Request for Full YOLOv8 Segmentation Inference Demo on Khadas VIM3 Using KSNN

Which system do you use? Android, Ubuntu, OOWOW or others?

Ubuntu

Which version of system do you use? Please provide the version of the system here:

Ubuntu 20.04 (Khadas official VIM3 image)

Please describe your issue below:

I want to perform inference using a YOLOv8n segmentation model on the Khadas VIM3 with the KSNN Python API.

Please provide a full demo or reference that shows how to:

  • Prepare and convert a YOLOv8 segmentation model to .nb format.
  • Run inference on the VIM3 using KSNN.
  • Extract and visualize the segmentation masks (not just bounding boxes).

Hello @Yash_Bhagwat

@Louis-Cheng-Liu will help you to check this issue.

Thank you @numbqq @Louis-Cheng-Liu

Hello @Yash_Bhagwat ,

I am very sorry that we do not have YOLOv8 segmentation demo now. We only have YOLOv8 detect demo.

YOLOv8 seg model has three part outputs.

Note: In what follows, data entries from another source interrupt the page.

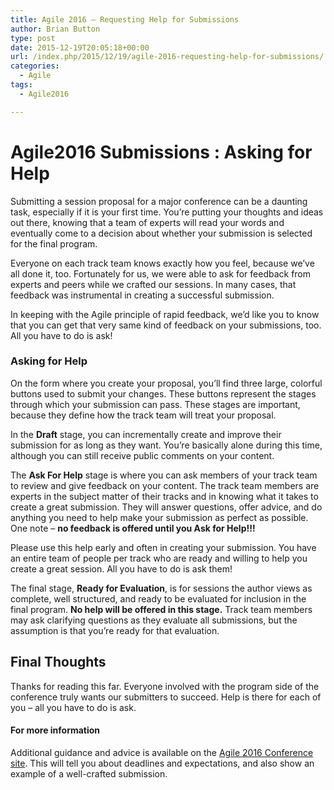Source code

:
 ```yaml
---
title: Agile 2016 – Requesting Help for Submissions
author: Brian Button
type: post
date: 2015-12-19T20:05:18+00:00
url: /index.php/2015/12/19/agile-2016-requesting-help-for-submissions/
categories:
  - Agile
tags:
  - Agile2016

---
```

# Agile2016 Submissions : Asking for Help

Submitting a session proposal for a major conference can be a daunting task, especially if it is your first time. You&#8217;re putting your thoughts and ideas out there, knowing that a team of experts will read your words and eventually come to a decision about whether your submission is selected for the final program.

Everyone on each track team knows exactly how you feel, because we&#8217;ve all done it, too. Fortunately for us, we were able to ask for feedback from experts and peers while we crafted our sessions. In many cases, that feedback was instrumental in creating a successful submission.

In keeping with the Agile principle of rapid feedback, we&#8217;d like you to know that you can get that very same kind of feedback on your submissions, too. All you have to do is ask!

### Asking for Help

On the form where you create your proposal, you&#8217;ll find three large, colorful buttons used to submit your changes. These buttons represent the stages through which your submission can pass. These stages are important, because they define how the track team will treat your proposal.

In the **Draft** stage, you can incrementally create and improve their submission for as long as they want. You&#8217;re basically alone during this time, although you can still receive public comments on your content.

The **Ask For Help** stage is where you can ask members of your track team to review and give feedback on your content. The track team members are experts in the subject matter of their tracks and in knowing what it takes to create a great submission. They will answer questions, offer advice, and do anything you need to help make your submission as perfect as possible. One note &#8211; **no feedback is offered until you Ask for Help!!!**

Please use this help early and often in creating your submission. You have an entire team of people per track who are ready and willing to help you create a great session. All you have to do is ask them!

The final stage, **Ready for Evaluation**, is for sessions the author views as complete, well structured, and ready to be evaluated for inclusion in the final program. **No help will be offered in this stage.** Track team members may ask clarifying questions as they evaluate all submissions, but the assumption is that you&#8217;re ready for that evaluation.

## Final Thoughts

Thanks for reading this far. Everyone involved with the program side of the conference truly wants our submitters to succeed. Help is there for each of you &#8211; all you have to do is ask.

#### For more information

Additional guidance and advice is available on the [Agile 2016 Conference site][1]. This will tell you about deadlines and expectations, and also show an example of a well-crafted submission.

 [1]: https://www.agilealliance.org/agile2016/participate/submission-process/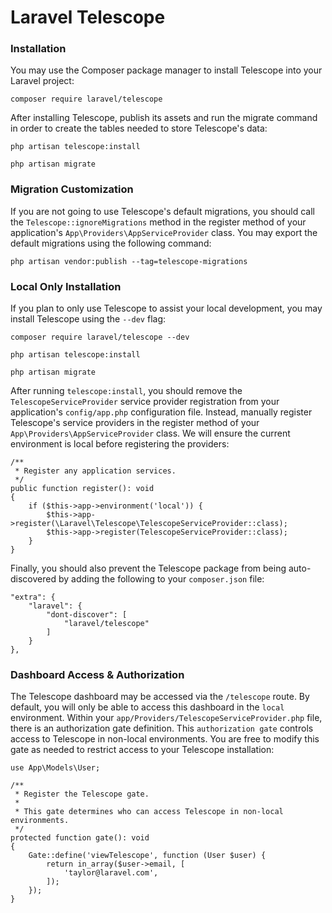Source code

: # Laravel Telescope

### Installation
You may use the Composer package manager to install Telescope into your Laravel project:
``` 
composer require laravel/telescope
```
After installing Telescope, publish its assets and  run the migrate command in order to create the tables needed to store Telescope's data:
``` 
php artisan telescope:install
 
php artisan migrate
```
### Migration Customization
If you are not going to use Telescope's default migrations, you should call the `Telescope::ignoreMigrations` method in the register method of your application's `App\Providers\AppServiceProvider` class. You may export the default migrations using the following command: 
``` 
php artisan vendor:publish --tag=telescope-migrations
```

### Local Only Installation

If you plan to only use Telescope to assist your local development, you may install Telescope using the `--dev` flag:
``` 
composer require laravel/telescope --dev
 
php artisan telescope:install
 
php artisan migrate
```
After running `telescope:install`, you should remove the `TelescopeServiceProvider` service provider registration from your application's `config/app.php` configuration file. Instead, manually register Telescope's service providers in the register method of your `App\Providers\AppServiceProvider` class. We will ensure the current environment is local before registering the providers:

``` 
/**
 * Register any application services.
 */
public function register(): void
{
    if ($this->app->environment('local')) {
        $this->app->register(\Laravel\Telescope\TelescopeServiceProvider::class);
        $this->app->register(TelescopeServiceProvider::class);
    }
}
```

Finally, you should also prevent the Telescope package from being auto-discovered by adding the following to your `composer.json` file:

``` 
"extra": {
    "laravel": {
        "dont-discover": [
            "laravel/telescope"
        ]
    }
},
```

### Dashboard Access & Authorization
The Telescope dashboard may be accessed via the `/telescope` route. By default, you will only be able to access this dashboard in the `local` environment. Within your `app/Providers/TelescopeServiceProvider.php` file, there is an authorization gate definition. This `authorization gate` controls access to Telescope in non-local environments. You are free to modify this gate as needed to restrict access to your Telescope installation:

``` 
use App\Models\User;
 
/**
 * Register the Telescope gate.
 *
 * This gate determines who can access Telescope in non-local environments.
 */
protected function gate(): void
{
    Gate::define('viewTelescope', function (User $user) {
        return in_array($user->email, [
            'taylor@laravel.com',
        ]);
    });
}
```
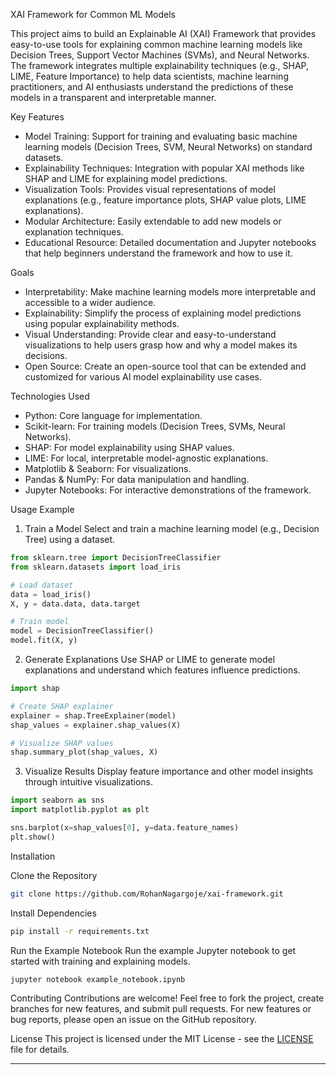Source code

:XAI Framework for Common ML Models 

This project aims to build an Explainable AI (XAI) Framework that provides easy-to-use tools for explaining common machine learning models like Decision Trees, Support Vector Machines (SVMs), and Neural Networks. The framework integrates multiple explainability techniques (e.g., SHAP, LIME, Feature Importance) to help data scientists, machine learning practitioners, and AI enthusiasts understand the predictions of these models in a transparent and interpretable manner.

Key Features
- Model Training: Support for training and evaluating basic machine learning models (Decision Trees, SVM, Neural Networks) on standard datasets.
- Explainability Techniques: Integration with popular XAI methods like SHAP and LIME for explaining model predictions.
- Visualization Tools: Provides visual representations of model explanations (e.g., feature importance plots, SHAP value plots, LIME explanations).
- Modular Architecture: Easily extendable to add new models or explanation techniques.
- Educational Resource: Detailed documentation and Jupyter notebooks that help beginners understand the framework and how to use it.

Goals
- Interpretability: Make machine learning models more interpretable and accessible to a wider audience.
- Explainability: Simplify the process of explaining model predictions using popular explainability methods.
- Visual Understanding: Provide clear and easy-to-understand visualizations to help users grasp how and why a model makes its decisions.
- Open Source: Create an open-source tool that can be extended and customized for various AI model explainability use cases.

Technologies Used
- Python: Core language for implementation.
- Scikit-learn: For training models (Decision Trees, SVMs, Neural Networks).
- SHAP: For model explainability using SHAP values.
- LIME: For local, interpretable model-agnostic explanations.
- Matplotlib & Seaborn: For visualizations.
- Pandas & NumPy: For data manipulation and handling.
- Jupyter Notebooks: For interactive demonstrations of the framework.

Usage Example

1. Train a Model
Select and train a machine learning model (e.g., Decision Tree) using a dataset.

```python
from sklearn.tree import DecisionTreeClassifier
from sklearn.datasets import load_iris

# Load dataset
data = load_iris()
X, y = data.data, data.target

# Train model
model = DecisionTreeClassifier()
model.fit(X, y)
```

2. Generate Explanations
Use SHAP or LIME to generate model explanations and understand which features influence predictions.

```python
import shap

# Create SHAP explainer
explainer = shap.TreeExplainer(model)
shap_values = explainer.shap_values(X)

# Visualize SHAP values
shap.summary_plot(shap_values, X)
```

3. Visualize Results
Display feature importance and other model insights through intuitive visualizations.

```python
import seaborn as sns
import matplotlib.pyplot as plt

sns.barplot(x=shap_values[0], y=data.feature_names)
plt.show()
```

Installation

Clone the Repository
```bash
git clone https://github.com/RohanNagargoje/xai-framework.git
```

Install Dependencies
```bash
pip install -r requirements.txt
```

Run the Example Notebook
Run the example Jupyter notebook to get started with training and explaining models.

```bash
jupyter notebook example_notebook.ipynb
```

Contributing
Contributions are welcome! Feel free to fork the project, create branches for new features, and submit pull requests. For new features or bug reports, please open an issue on the GitHub repository.

License
This project is licensed under the MIT License - see the [LICENSE](LICENSE) file for details.

---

First is box and conf information. Second is mask protos. The last is mask coefficients. Box and conf part is the same as YOLOv8 detect. You can refer our YOLOv8 doc to modify the code.
YOLOv8n KSNN Demo - 2 [Khadas Docs]

This is my modify seg code in ultralytics==8.0.86.

    def forward(self, x):
        """Return model outputs and mask coefficients if training, otherwise return outputs and mask coefficients."""
        p = self.proto(x[0])  # mask protos
        bs = p.shape[0]  # batch size

        if torch.onnx.is_in_onnx_export():
            p = p.permute(0, 2, 3, 1).unsqueeze(1)
            mc = [self.cv4[i](x[i]).permute(0, 2, 3, 1).unsqueeze(1) for i in range(self.nl)]
            x = self.detect(self, x)
            return (x, tuple(mc), p) if self.export else (torch.cat([x[0], mc], 1), (x[1], mc, p))
        
        mc = torch.cat([self.cv4[i](x[i]).view(bs, self.nm, -1) for i in range(self.nl)], 2)  # mask coefficients
        
        x = self.detect(self, x)
        if self.training:
            return x, mc, p
        return (torch.cat([x, mc], 1), p) if self.export else (torch.cat([x[0], mc], 1), (x[1], mc, p))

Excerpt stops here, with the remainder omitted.